[Stored data]
- - - - - - -
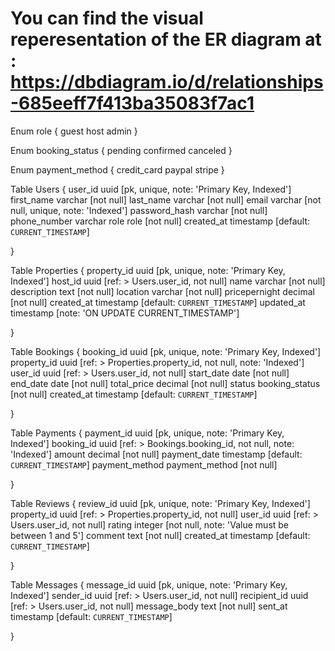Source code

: # You can find the visual reperesentation of the ER diagram at : https://dbdiagram.io/d/relationships-685eeff7f413ba35083f7ac1

Enum role {
  guest
  host
  admin
}

Enum booking_status {
  pending
  confirmed
  canceled
}

Enum payment_method {
  credit_card
  paypal
  stripe
}

Table Users {
  user_id        uuid    [pk, unique, note: 'Primary Key, Indexed']
  first_name     varchar [not null]
  last_name      varchar [not null]
  email          varchar [not null, unique, note: 'Indexed']
  password_hash  varchar [not null]
  phone_number   varchar
  role           role    [not null]
  created_at     timestamp [default: `CURRENT_TIMESTAMP`]

}

Table Properties {
  property_id     uuid    [pk, unique, note: 'Primary Key, Indexed']
  host_id         uuid    [ref: > Users.user_id, not null]
  name            varchar [not null]
  description     text    [not null]
  location        varchar [not null]
  pricepernight   decimal [not null]
  created_at      timestamp [default: `CURRENT_TIMESTAMP`]
  updated_at      timestamp [note: 'ON UPDATE CURRENT_TIMESTAMP']

}

Table Bookings {
  booking_id   uuid    [pk, unique, note: 'Primary Key, Indexed']
  property_id  uuid    [ref: > Properties.property_id, not null, note: 'Indexed']
  user_id      uuid    [ref: > Users.user_id, not null]
  start_date   date    [not null]
  end_date     date    [not null]
  total_price  decimal [not null]
  status       booking_status [not null]
  created_at   timestamp [default: `CURRENT_TIMESTAMP`]

}

Table Payments {
  payment_id     uuid    [pk, unique, note: 'Primary Key, Indexed']
  booking_id     uuid    [ref: > Bookings.booking_id, not null, note: 'Indexed']
  amount         decimal [not null]
  payment_date   timestamp [default: `CURRENT_TIMESTAMP`]
  payment_method payment_method [not null]

}

Table Reviews {
  review_id   uuid    [pk, unique, note: 'Primary Key, Indexed']
  property_id uuid    [ref: > Properties.property_id, not null]
  user_id     uuid    [ref: > Users.user_id, not null]
  rating      integer [not null, note: 'Value must be between 1 and 5']
  comment     text    [not null]
  created_at  timestamp [default: `CURRENT_TIMESTAMP`]

}

Table Messages {
  message_id     uuid    [pk, unique, note: 'Primary Key, Indexed']
  sender_id      uuid    [ref: > Users.user_id, not null]
  recipient_id   uuid    [ref: > Users.user_id, not null]
  message_body   text    [not null]
  sent_at        timestamp [default: `CURRENT_TIMESTAMP`]

 }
- - - - - - -
Every line above should be transcribed word for word; leave the pictures out.

Source code

: # You can find the visual reperesentation of the ER diagram at : https://dbdiagram.io/d/relationships-685eeff7f413ba35083f7ac1

Enum role {
  guest
  host
  admin
}

Enum booking_status {
  pending
  confirmed
  canceled
}

Enum payment_method {
  credit_card
  paypal
  stripe
}

Table Users {
  user_id        uuid    [pk, unique, note: 'Primary Key, Indexed']
  first_name     varchar [not null]
  last_name      varchar [not null]
  email          varchar [not null, unique, note: 'Indexed']
  password_hash  varchar [not null]
  phone_number   varchar
  role           role    [not null]
  created_at     timestamp [default: `CURRENT_TIMESTAMP`]

}

Table Properties {
  property_id     uuid    [pk, unique, note: 'Primary Key, Indexed']
  host_id         uuid    [ref: > Users.user_id, not null]
  name            varchar [not null]
  description     text    [not null]
  location        varchar [not null]
  pricepernight   decimal [not null]
  created_at      timestamp [default: `CURRENT_TIMESTAMP`]
  updated_at      timestamp [note: 'ON UPDATE CURRENT_TIMESTAMP']

}

Table Bookings {
  booking_id   uuid    [pk, unique, note: 'Primary Key, Indexed']
  property_id  uuid    [ref: > Properties.property_id, not null, note: 'Indexed']
  user_id      uuid    [ref: > Users.user_id, not null]
  start_date   date    [not null]
  end_date     date    [not null]
  total_price  decimal [not null]
  status       booking_status [not null]
  created_at   timestamp [default: `CURRENT_TIMESTAMP`]

}

Table Payments {
  payment_id     uuid    [pk, unique, note: 'Primary Key, Indexed']
  booking_id     uuid    [ref: > Bookings.booking_id, not null, note: 'Indexed']
  amount         decimal [not null]
  payment_date   timestamp [default: `CURRENT_TIMESTAMP`]
  payment_method payment_method [not null]

}

Table Reviews {
  review_id   uuid    [pk, unique, note: 'Primary Key, Indexed']
  property_id uuid    [ref: > Properties.property_id, not null]
  user_id     uuid    [ref: > Users.user_id, not null]
  rating      integer [not null, note: 'Value must be between 1 and 5']
  comment     text    [not null]
  created_at  timestamp [default: `CURRENT_TIMESTAMP`]

}

Table Messages {
  message_id     uuid    [pk, unique, note: 'Primary Key, Indexed']
  sender_id      uuid    [ref: > Users.user_id, not null]
  recipient_id   uuid    [ref: > Users.user_id, not null]
  message_body   text    [not null]
  sent_at        timestamp [default: `CURRENT_TIMESTAMP`]

 }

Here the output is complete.